Bayer's "ASPIRINA" Merely Descriptive of Analgesics, Says TTAB

Finding Bayer's mark ASPIRINA to be merely a slight variation or a misspelling of the generic term "aspirin," the Board affirmed a Section 2(e)(1) refusal to register on the ground that the mark is merely descriptive of analgesics. In re Bayer Aktiengesellschaft, Serial No. 78212751 (December 1, 2005) [not citable].

The Examining Attorney contended that the term "aspirina" is the Spanish word for "aspirin" and therefore is merely descriptive of analgesics. Relying on online dictionaries, NEXIS articles, a GOOGLE search report, and an English translation of Bayer's Spanish website, she asserted that ASPIRINA "is the foreign equivalent of ordinary English wording."
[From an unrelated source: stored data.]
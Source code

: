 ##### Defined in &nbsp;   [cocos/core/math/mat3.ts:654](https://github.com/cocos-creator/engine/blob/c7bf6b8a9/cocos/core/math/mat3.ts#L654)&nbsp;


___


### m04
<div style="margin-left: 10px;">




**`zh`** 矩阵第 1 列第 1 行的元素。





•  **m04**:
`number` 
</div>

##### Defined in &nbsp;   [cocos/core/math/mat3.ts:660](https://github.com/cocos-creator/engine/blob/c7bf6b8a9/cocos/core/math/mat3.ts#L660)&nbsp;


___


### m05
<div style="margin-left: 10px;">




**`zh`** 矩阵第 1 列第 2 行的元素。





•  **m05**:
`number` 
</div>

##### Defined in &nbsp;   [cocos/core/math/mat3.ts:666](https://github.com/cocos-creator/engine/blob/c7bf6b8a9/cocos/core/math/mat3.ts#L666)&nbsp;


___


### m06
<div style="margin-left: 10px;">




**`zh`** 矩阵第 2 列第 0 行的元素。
Bayer asserted that it owns registrations for ASPIRINA in many countries, that ASPIRINA is a coined term having no specific meaning in any language, and that the term is used only as a trademark for its goods. Bayer acknowledged that U.S. consumers "not familiar with the international fame" of its mark may believe that ASPIRINA is suggestive of the term "aspirin," but because of the differences in spelling, pronunciation, and meaning, consumers will not view the mark ASPIRINA as merely descriptive.

Bayer submitted a Spanish/English dictionary definition of ASPIRINA that conflicted with those of the PTO, and it pointed out that the PTO's NEXIS excerpts were themselves "conflicting" as to whether ASPIRINA is a trademark.
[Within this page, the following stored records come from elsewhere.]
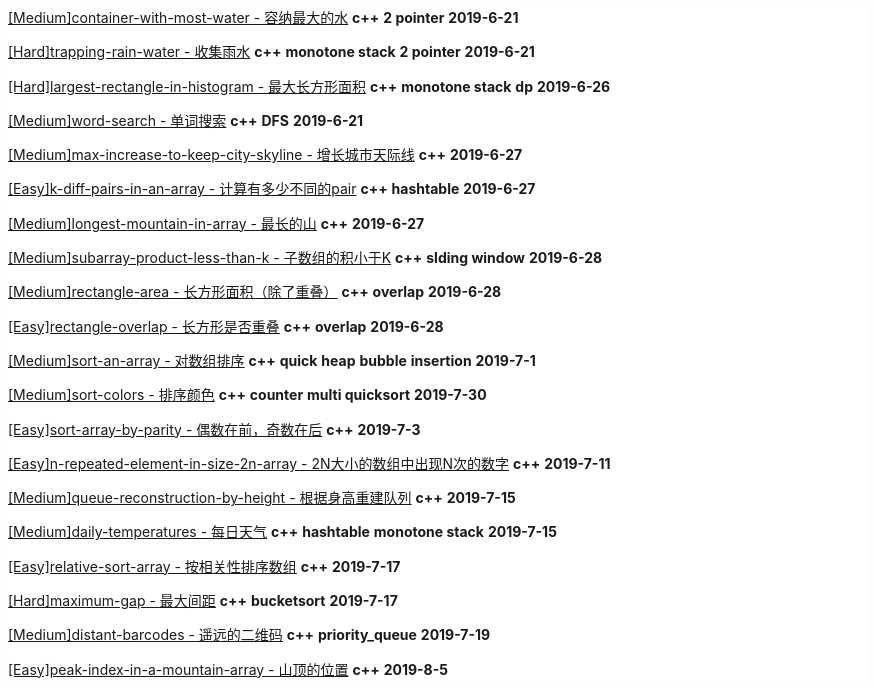 [[Medium]container-with-most-water - 容纳最大的水](https://github.com/xuwenzhi/leetcode/blob/master/array/container-with-most-water.md) **c++** **2 pointer** **2019-6-21**

[[Hard]trapping-rain-water - 收集雨水](https://github.com/xuwenzhi/leetcode/blob/master/array/trapping-rain-water.md) **c++** **monotone stack** **2 pointer** **2019-6-21**

[[Hard]largest-rectangle-in-histogram - 最大长方形面积](https://github.com/xuwenzhi/leetcode/blob/master/array/largest-rectangle-in-histogram.md) **c++** **monotone stack** **dp** **2019-6-26**

[[Medium]word-search - 单词搜索](https://github.com/xuwenzhi/leetcode/blob/master/array/word-search.md) **c++** **DFS** **2019-6-21**

[[Medium]max-increase-to-keep-city-skyline - 增长城市天际线](https://github.com/xuwenzhi/leetcode/blob/master/array/max-increase-to-keep-city-skyline.md) **c++** **2019-6-27**

[[Easy]k-diff-pairs-in-an-array - 计算有多少不同的pair](https://github.com/xuwenzhi/leetcode/blob/master/array/k-diff-pairs-in-an-array.md) **c++** **hashtable** **2019-6-27**

[[Medium]longest-mountain-in-array - 最长的山](https://github.com/xuwenzhi/leetcode/blob/master/array/longest-mountain-in-array.md) **c++** **2019-6-27**

[[Medium]subarray-product-less-than-k - 子数组的积小于K](https://github.com/xuwenzhi/leetcode/blob/master/array/subarray-product-less-than-k.md) **c++** **slding window** **2019-6-28**

[[Medium]rectangle-area - 长方形面积（除了重叠）](https://github.com/xuwenzhi/leetcode/blob/master/array/rectangle-area.md) **c++** **overlap** **2019-6-28**

[[Easy]rectangle-overlap - 长方形是否重叠](https://github.com/xuwenzhi/leetcode/blob/master/array/rectangle-overlap.md) **c++** **overlap** **2019-6-28**

[[Medium]sort-an-array - 对数组排序](https://github.com/xuwenzhi/leetcode/blob/master/array/sort-an-array.md) **c++** **quick** **heap** **bubble** **insertion** **2019-7-1**

[[Medium]sort-colors - 排序颜色](https://github.com/xuwenzhi/leetcode/blob/master/array/sort-colors.md) **c++** **counter** **multi quicksort** **2019-7-30**

[[Easy]sort-array-by-parity - 偶数在前，奇数在后](https://github.com/xuwenzhi/leetcode/blob/master/array/sort-array-by-parity.md) **c++** **2019-7-3**

[[Easy]n-repeated-element-in-size-2n-array - 2N大小的数组中出现N次的数字](https://github.com/xuwenzhi/leetcode/blob/master/array/n-repeated-element-in-size-2n-array.md) **c++** **2019-7-11**

[[Medium]queue-reconstruction-by-height - 根据身高重建队列](https://github.com/xuwenzhi/leetcode/blob/master/array/queue-reconstruction-by-height.md) **c++** **2019-7-15**

[[Medium]daily-temperatures - 每日天气](https://github.com/xuwenzhi/leetcode/blob/master/array/daily-temperatures.md) **c++** **hashtable** **monotone stack** **2019-7-15**

[[Easy]relative-sort-array - 按相关性排序数组](https://github.com/xuwenzhi/leetcode/blob/master/array/relative-sort-array.md) **c++** **2019-7-17**

[[Hard]maximum-gap - 最大间距](https://github.com/xuwenzhi/leetcode/blob/master/array/maximum-gap.md) **c++** **bucketsort** **2019-7-17**

[[Medium]distant-barcodes - 遥远的二维码](https://github.com/xuwenzhi/leetcode/blob/master/array/distant-barcodes.md) **c++** **priority_queue** **2019-7-19**

[[Easy]peak-index-in-a-mountain-array - 山顶的位置](https://github.com/xuwenzhi/leetcode/blob/master/array/peak-index-in-a-mountain-array.md) **c++** **2019-8-5**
The Board first observed that "aspirin" was long ago determined to be generic for an analgesic -- by Judge Learned Hand in Bayer Co. v. United Drug Co., 272 F. 505 (S.D.N.Y. 1921) -- and it took judicial notice of the Webster's dictionary definition of "aspirin" as "a white crystalline compound ... of salicyclic acid used esp. in tablet form as an antipyretic and analgesic." The question, then, was "whether a slight variation, ASPIRINA, is merely descriptive for analgesics"?

Judge Learned Hand

In view of the "closeness in sound, appearance and meaning" between ASPIRINA and "aspirin," the Board saw no need to "engage in the type of foreign equivalent analysis urged by the examining attorney," and it likewise brushed aside the Spanish/English translations and the purported renown of ASPIRINA in foreign countries. Instead it concluded that:

"prospective consumers in this country, aware of the generic term 'aspirin,' will view ASPIRINA as a slight variation (or even a misspelling) of the generic term and, thus, the term is merely descriptive of analgesics. The term immediately conveys the impression that applicant's analgesics are aspirin-based products."
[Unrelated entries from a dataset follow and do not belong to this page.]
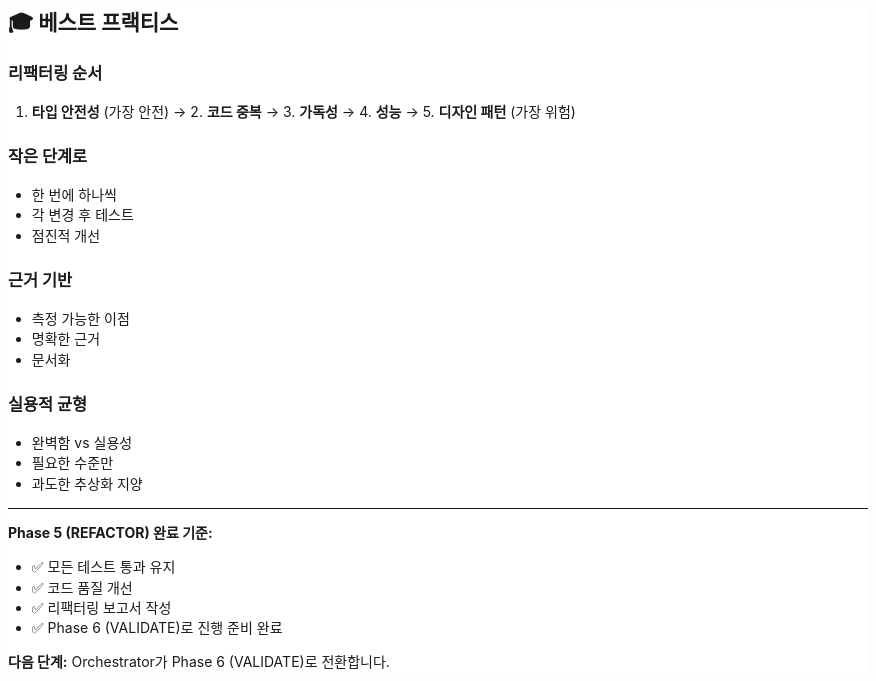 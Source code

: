 
## 🎓 베스트 프랙티스

### 리팩터링 순서

1. **타입 안전성** (가장 안전) → 2. **코드 중복** → 3. **가독성** → 4. **성능** → 5. **디자인 패턴** (가장 위험)

### 작은 단계로

- 한 번에 하나씩
- 각 변경 후 테스트
- 점진적 개선

### 근거 기반

- 측정 가능한 이점
- 명확한 근거
- 문서화

### 실용적 균형

- 완벽함 vs 실용성
- 필요한 수준만
- 과도한 추상화 지양

---

**Phase 5 (REFACTOR) 완료 기준:**
- ✅ 모든 테스트 통과 유지
- ✅ 코드 품질 개선
- ✅ 리팩터링 보고서 작성
- ✅ Phase 6 (VALIDATE)로 진행 준비 완료

**다음 단계:**
Orchestrator가 Phase 6 (VALIDATE)로 전환합니다.
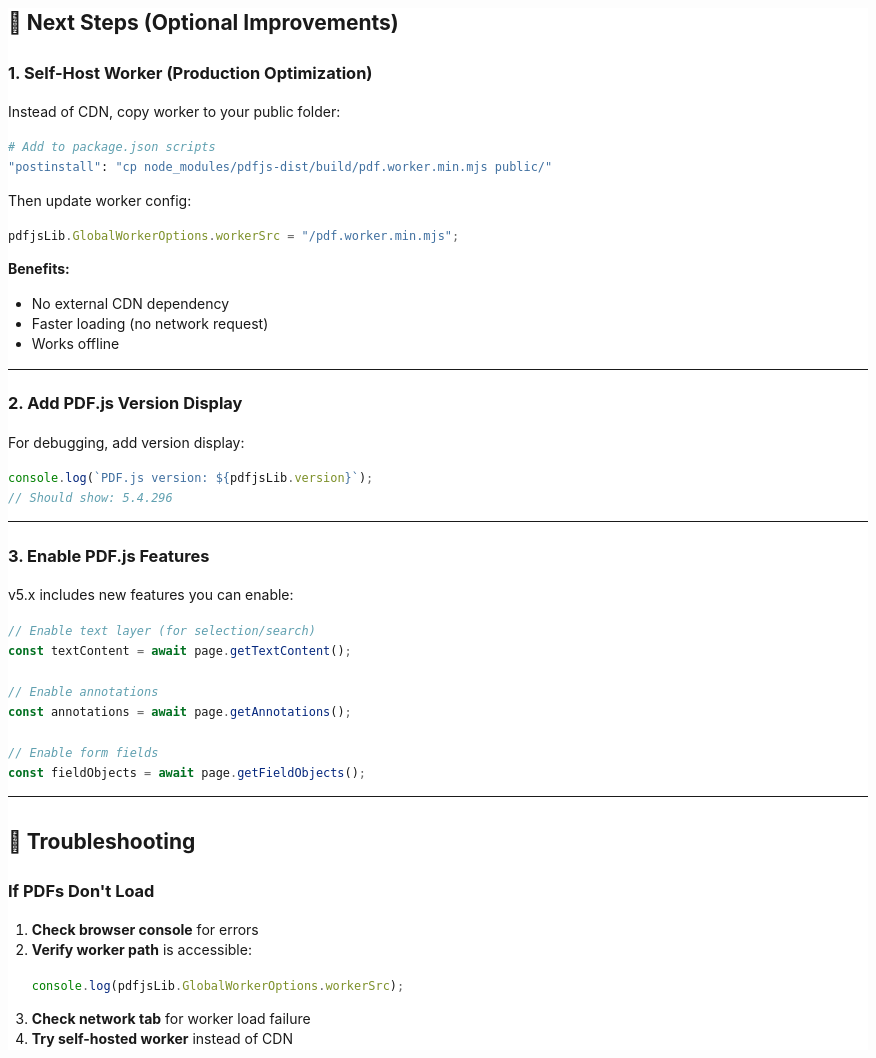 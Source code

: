 ## 🚀 Next Steps (Optional Improvements)

### 1. Self-Host Worker (Production Optimization)
Instead of CDN, copy worker to your public folder:

```bash
# Add to package.json scripts
"postinstall": "cp node_modules/pdfjs-dist/build/pdf.worker.min.mjs public/"
```

Then update worker config:
```typescript
pdfjsLib.GlobalWorkerOptions.workerSrc = "/pdf.worker.min.mjs";
```

**Benefits:**
- No external CDN dependency
- Faster loading (no network request)
- Works offline

---

### 2. Add PDF.js Version Display
For debugging, add version display:

```typescript
console.log(`PDF.js version: ${pdfjsLib.version}`);
// Should show: 5.4.296
```

---

### 3. Enable PDF.js Features
v5.x includes new features you can enable:

```typescript
// Enable text layer (for selection/search)
const textContent = await page.getTextContent();

// Enable annotations
const annotations = await page.getAnnotations();

// Enable form fields
const fieldObjects = await page.getFieldObjects();
```

---

## 🐛 Troubleshooting

### If PDFs Don't Load

1. **Check browser console** for errors
2. **Verify worker path** is accessible:
   ```javascript
   console.log(pdfjsLib.GlobalWorkerOptions.workerSrc);
   ```
3. **Check network tab** for worker load failure
4. **Try self-hosted worker** instead of CDN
In short, the Board ruled that "the mere addition of the letter 'A' at the end of the generic term 'aspirin' is simply insufficient to transform ASPIRINA into an inherently distinctive mark for analgesics."

The Board also refused to entertain Applicant Bayer's request (untimely made at oral argument) that the case be remanded to the PTO so that Bayer could seek registration on the Supplemental Register.

TTABlog comment: In light of the evidence of record, the Board took a rather strange shortcut to its conclusion. What is the Board's evidentiary basis for saying how "prospective consumers" will perceive the term ASPIRINA, when the NEXIS and dictionary evidence was inconclusive? Should the benefit of the doubt have gone to the Applicant?